PCI Compliance Protects Your Customers and You
Simply put, the whole idea behind PCI compliance is to set the stage to prevent, and to enable quick detection of a compromise of cardholder data. Minimizing the damage and preventing future loss is critical should a problem arise. The PCI compliance folks recommend that you establish a process for linking all access to systems (especially access done with administrative privileges) to each individual user. That’s where tracking comes in to the picture.
The Process: Who, What, Where and When
The best place to start with this process is to look at the 4 W’s of your business environment. Think about these questions in your business environment:
Who on my staff has access to cardholder data?
What level of access do they have and activity do they perform?

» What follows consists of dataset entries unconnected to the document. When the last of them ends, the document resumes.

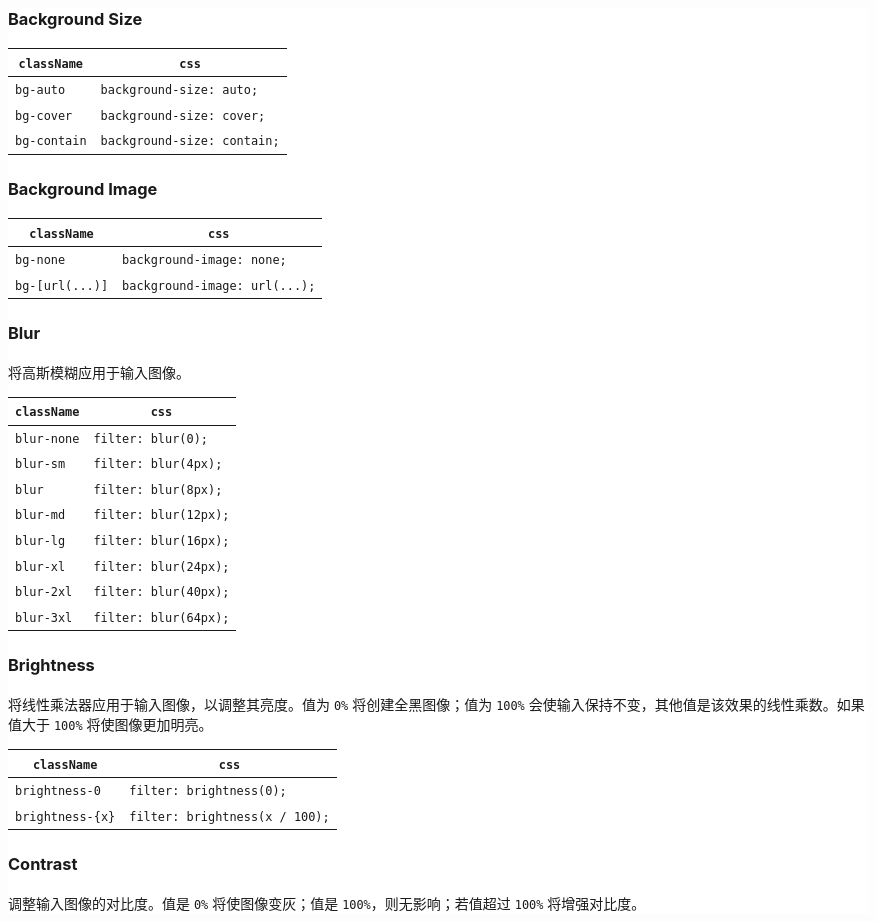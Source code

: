 ### Background Size

|`className`|`css`|
|---|---|
|`bg-auto`|`background-size: auto;`|
|`bg-cover`|`background-size: cover;`|
|`bg-contain`|`background-size: contain;`|

### Background Image

|`className`|`css`|
|---|---|
|`bg-none`|`background-image: none;`|
|`bg-[url(...)]`|`background-image: url(...);`|

### Blur

将高斯模糊应用于输入图像。

|`className`|`css`|
|---|---|
|`blur-none`|`filter: blur(0);`|
|`blur-sm`|`filter: blur(4px);`|
|`blur`|`filter: blur(8px);`|
|`blur-md`|`filter: blur(12px);`|
|`blur-lg`|`filter: blur(16px);`|
|`blur-xl`|`filter: blur(24px);`|
|`blur-2xl`|`filter: blur(40px);`|
|`blur-3xl`|`filter: blur(64px);`|

### Brightness

将线性乘法器应用于输入图像，以调整其亮度。值为 `0%` 将创建全黑图像；值为 `100%` 会使输入保持不变，其他值是该效果的线性乘数。如果值大于 `100%` 将使图像更加明亮。

|`className`|`css`|
|---|---|
|`brightness-0`|`filter: brightness(0);`|
|`brightness-{x}`|`filter: brightness(x / 100);`|

### Contrast

调整输入图像的对比度。值是 `0%` 将使图像变灰；值是 `100%`，则无影响；若值超过 `100%` 将增强对比度。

Where do they have access the information: onsite or remotely?
When do they have access?
Not that long ago keeping track of this detail was not considered very important. However, knowing who accessed your systems and what they did there is now critical in the event that a cardholder reports a problem or even if there is a suspicion of foul play. Failure to properly track all internal and external users can leave you unable to establish a breach timeline or pinpoint responsibility.
- Assign staff unique usernames and document the process. This is a great tool that will allow you to reliably identify the user or access code that performed the action in question.
- Track access to the logs and audit trails generated by the system itself. If someone can log in and delete the logs, that user will have essentially prevented you from proving that they carried out the action in question.
- Ensure that your systems have the time and date set correctly. Timestamps that record the date and time are important because they create a window during which questionable actions have occurred.
- Review the logs on a regular basis. Regular monitoring helps you identify questionable actions sooner rather than later.
For all the specific details on PCI compliance please visit the PCI Security Standard Council website.
Tracking is worth the effort for two good reasons: Putting a tracking process into your business environment will aid in PCI compliance and might put a new light on how your staff handles their responsibilities.